Die Entwicklung der Duoplan führte 1929 zur Entwicklung des bis heute kleinsten Mechanikwerks der Welt, des Kalibers 101, dessen ursprünglich 74 (heute 98) Bauteile gemeinsam etwa ein Gramm wogen. Die zweite mit dem Kaliber 101 ausgestattete Uhrenlinie, die Joaillerie 101 Étrier, erschien in den 1930er Jahren. 1953 trug Königin Elisabeth II. bei ihrer Krönung eine Jaeger-LeCoultre 101 am Handgelenk. Seit 1931 wird das Modell Reverso mit Wendegehäuse angeboten, das ursprünglich für Polospieler entwickelt wurde und bei der das Uhrglas aus Mineralglas auf die Rückseite gewendet werden kann.
Nach dem Zusammengehen von Jacques-David LeCoultre mit Edmond Jaeger, dem Uhrmacher der französischen Marine und Lieferanten von Cartier, im Jahr 1930 entstand die Firmenbezeichnung Jaeger-LeCoultre.
Die „atmosphärisch“ angetriebene Tischuhr Atmos wurde 1928 von Jean-Léon Reutter in Neuenburg entwickelt, der die Patente 1930 an Edmond Jaeger verkaufte. Die erste, 1928 patentierte Version, die heute als Atmos 1 bekannt ist, wurde 1930 durch die Compagnie Générale de Radiologie (CGR) vermarktet. 1936 erwarb LeCoultre zunächst die Patente für Frankreich, 1937 auch für die Schweiz. Während der darauffolgenden zehn Jahre widmete sich das Unternehmen der Verbesserung des Mechanismus, bevor 1946 mit ihrer Fertigung in der heutigen Form begonnen wurde. 2003 brachte JLC die durch das Kaliber Jaeger-LeCoultre 583 angetriebene und aus 1460 Bauteilen bestehende Atmos Mystérieuse auf den Markt. Seit 2008 gedenkt Jaeger-LeCoultre des österreichischen Künstlers Gustav Klimt, indem ihm die Atmos Marqueterie in einer Auflage von zehn Stück gewidmet wurde, die sich an Klimts Werk Die Erwartung anlehnt.
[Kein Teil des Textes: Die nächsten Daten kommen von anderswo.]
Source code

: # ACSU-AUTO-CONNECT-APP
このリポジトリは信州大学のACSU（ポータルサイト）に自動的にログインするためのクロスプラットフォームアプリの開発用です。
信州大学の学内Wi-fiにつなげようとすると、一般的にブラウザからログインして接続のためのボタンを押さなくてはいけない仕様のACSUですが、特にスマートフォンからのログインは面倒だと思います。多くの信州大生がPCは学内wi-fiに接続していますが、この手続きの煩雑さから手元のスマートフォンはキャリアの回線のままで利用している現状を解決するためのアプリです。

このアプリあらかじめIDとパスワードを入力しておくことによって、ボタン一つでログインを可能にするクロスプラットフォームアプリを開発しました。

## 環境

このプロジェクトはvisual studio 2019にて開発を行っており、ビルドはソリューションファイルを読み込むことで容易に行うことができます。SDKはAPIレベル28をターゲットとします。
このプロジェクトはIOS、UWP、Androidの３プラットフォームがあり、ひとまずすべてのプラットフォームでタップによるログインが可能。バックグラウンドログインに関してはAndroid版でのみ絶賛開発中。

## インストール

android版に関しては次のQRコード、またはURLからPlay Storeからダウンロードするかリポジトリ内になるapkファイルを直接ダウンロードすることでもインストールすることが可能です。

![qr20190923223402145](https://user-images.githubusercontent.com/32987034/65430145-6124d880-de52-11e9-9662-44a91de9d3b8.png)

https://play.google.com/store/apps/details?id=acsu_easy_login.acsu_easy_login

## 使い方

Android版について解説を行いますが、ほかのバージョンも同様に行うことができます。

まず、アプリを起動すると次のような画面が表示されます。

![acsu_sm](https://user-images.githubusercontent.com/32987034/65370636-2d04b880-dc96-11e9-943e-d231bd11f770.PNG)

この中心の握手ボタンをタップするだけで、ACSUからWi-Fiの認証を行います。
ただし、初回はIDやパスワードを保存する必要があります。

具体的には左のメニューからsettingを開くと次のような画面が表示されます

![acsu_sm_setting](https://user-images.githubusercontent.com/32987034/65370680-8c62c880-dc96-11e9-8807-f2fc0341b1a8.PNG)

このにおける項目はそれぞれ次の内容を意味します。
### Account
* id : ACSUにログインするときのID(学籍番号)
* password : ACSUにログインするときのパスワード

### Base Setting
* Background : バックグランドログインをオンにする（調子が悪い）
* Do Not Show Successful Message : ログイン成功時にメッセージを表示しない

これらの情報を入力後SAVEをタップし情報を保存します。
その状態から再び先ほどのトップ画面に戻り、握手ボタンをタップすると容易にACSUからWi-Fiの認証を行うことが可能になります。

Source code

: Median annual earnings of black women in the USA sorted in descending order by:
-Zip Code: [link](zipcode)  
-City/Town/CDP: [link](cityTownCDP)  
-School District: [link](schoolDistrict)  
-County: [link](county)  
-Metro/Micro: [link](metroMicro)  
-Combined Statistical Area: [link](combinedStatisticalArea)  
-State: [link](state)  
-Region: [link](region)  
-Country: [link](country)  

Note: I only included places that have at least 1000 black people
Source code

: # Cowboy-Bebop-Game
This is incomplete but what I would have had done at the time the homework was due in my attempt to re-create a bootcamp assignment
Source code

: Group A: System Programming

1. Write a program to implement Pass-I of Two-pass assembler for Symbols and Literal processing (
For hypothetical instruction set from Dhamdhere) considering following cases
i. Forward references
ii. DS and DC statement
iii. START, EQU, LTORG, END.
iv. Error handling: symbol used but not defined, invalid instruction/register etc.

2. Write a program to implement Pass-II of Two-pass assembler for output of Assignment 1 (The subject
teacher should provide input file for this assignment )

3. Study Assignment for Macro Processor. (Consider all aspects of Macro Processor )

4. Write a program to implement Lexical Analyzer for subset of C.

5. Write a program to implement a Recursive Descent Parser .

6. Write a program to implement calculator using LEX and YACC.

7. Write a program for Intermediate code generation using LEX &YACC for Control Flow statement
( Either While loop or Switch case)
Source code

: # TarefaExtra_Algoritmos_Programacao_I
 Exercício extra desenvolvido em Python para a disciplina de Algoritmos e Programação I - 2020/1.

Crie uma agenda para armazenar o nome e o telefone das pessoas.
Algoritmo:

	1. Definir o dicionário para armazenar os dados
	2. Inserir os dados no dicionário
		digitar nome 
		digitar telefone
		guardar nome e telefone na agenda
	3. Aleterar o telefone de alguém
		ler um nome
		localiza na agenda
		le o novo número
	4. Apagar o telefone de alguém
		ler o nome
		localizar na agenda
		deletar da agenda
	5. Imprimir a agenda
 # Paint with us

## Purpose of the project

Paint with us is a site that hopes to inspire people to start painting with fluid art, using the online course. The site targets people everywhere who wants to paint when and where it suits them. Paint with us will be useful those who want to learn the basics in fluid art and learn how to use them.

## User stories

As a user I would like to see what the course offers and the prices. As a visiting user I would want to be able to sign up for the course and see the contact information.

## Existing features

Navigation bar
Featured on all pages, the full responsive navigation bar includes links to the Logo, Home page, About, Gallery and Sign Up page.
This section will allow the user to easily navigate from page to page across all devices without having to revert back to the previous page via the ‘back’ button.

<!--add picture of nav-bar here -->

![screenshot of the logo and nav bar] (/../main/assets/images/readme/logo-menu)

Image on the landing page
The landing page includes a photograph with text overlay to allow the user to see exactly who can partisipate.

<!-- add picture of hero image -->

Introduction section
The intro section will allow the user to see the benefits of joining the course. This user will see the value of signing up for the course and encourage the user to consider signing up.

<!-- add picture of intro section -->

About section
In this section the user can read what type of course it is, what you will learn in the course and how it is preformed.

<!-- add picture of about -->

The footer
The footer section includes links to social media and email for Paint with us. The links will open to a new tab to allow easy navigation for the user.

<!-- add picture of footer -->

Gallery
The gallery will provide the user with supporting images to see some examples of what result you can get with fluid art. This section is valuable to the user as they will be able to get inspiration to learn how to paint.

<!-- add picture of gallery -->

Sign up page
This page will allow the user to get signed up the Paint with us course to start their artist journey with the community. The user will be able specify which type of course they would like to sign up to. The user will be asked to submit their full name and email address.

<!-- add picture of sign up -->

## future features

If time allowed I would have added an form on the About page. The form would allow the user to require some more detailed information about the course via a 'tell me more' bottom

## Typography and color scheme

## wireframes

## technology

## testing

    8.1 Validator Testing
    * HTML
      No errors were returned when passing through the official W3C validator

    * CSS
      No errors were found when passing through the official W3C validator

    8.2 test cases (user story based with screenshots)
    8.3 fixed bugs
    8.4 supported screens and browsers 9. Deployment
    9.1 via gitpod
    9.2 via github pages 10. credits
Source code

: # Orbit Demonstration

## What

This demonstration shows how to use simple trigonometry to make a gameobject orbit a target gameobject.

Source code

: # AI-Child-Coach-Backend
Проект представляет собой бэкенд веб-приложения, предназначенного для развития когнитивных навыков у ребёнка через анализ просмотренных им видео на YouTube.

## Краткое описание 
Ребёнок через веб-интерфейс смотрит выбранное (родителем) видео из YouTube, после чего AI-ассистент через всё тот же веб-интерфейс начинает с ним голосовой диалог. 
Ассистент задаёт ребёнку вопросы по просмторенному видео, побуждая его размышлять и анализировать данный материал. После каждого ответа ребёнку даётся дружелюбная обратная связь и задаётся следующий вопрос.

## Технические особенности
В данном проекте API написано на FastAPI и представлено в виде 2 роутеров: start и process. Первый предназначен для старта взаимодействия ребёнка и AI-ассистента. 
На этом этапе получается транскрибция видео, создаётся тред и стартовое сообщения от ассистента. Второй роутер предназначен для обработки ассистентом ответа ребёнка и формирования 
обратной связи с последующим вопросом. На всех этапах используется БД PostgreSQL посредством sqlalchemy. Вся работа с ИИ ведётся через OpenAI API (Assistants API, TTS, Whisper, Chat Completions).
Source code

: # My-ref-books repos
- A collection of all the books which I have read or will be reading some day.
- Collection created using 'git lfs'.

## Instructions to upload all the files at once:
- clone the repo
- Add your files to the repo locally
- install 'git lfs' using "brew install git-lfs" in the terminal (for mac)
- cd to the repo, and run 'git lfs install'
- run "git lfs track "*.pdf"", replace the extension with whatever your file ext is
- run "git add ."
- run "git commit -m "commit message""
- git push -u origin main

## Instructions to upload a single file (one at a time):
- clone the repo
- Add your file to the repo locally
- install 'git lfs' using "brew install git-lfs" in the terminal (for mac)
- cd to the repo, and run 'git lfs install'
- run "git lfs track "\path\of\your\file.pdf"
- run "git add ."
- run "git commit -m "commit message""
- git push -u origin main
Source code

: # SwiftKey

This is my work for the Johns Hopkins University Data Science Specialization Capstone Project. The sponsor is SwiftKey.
Die Zusammenarbeit von LeCoultre & Cie mit Jaeger mündete 1937 unter Jacques-David LeCoultre in eine Fusion beider Unternehmen unter dem Namen Jaeger-LeCoultre. Die Zusammenarbeit mit Vacheron Constantin führte 1938 unter dem Marketingdirektor Georges Ketterer und dem Verwaltungsdirektor Paul Lebet zu einer Vereinigung beider Unternehmen in der Holding SAPIC. Einer der Direktoren von Vacheron Constantin, Henri Wallner, wurde geschäftsführender Direktor von SAPIC. Ein anderer geschäftsführender Direktor von Vacheron Constantin, Charles Constantin, verblieb in seiner Funktion. Da fortan die Werkstätten in Sentier die Rohwerken liefern sollten, verliess der Rohwerkeentwickler von Vacheron Constantin, Albert Pellaton, das Unternehmen und wechselte 1944 als technischer Direktor zu IWC. 1944 wurde das zur damaligen Zeit flachste Armbanduhrwerk der Welt (Kaliber JLC903 bzw. AP2003) für Audemars Piguet entwickelt, welches später auch von Vacheron Constantin (VC1003) verwendet wurde. Der Verwaltungsdirektor Paul Lebet starb 1945, seine Funktion wurde Georges Ketterer übertragen. Der Vorstandsvorsitzende Jacques-David LeCoultre starb 1948, sein Nachfolger wurde ebenfalls Georges Ketterer. Charles Constantin trat 1949 zu Gunsten seines Neffen Léon Constantin zurück. Mit dem Tod Henri Wallners 1951 waren somit alle früheren Direktoren von Vacheron Constantin aus der Geschäftsleitung ausgeschieden.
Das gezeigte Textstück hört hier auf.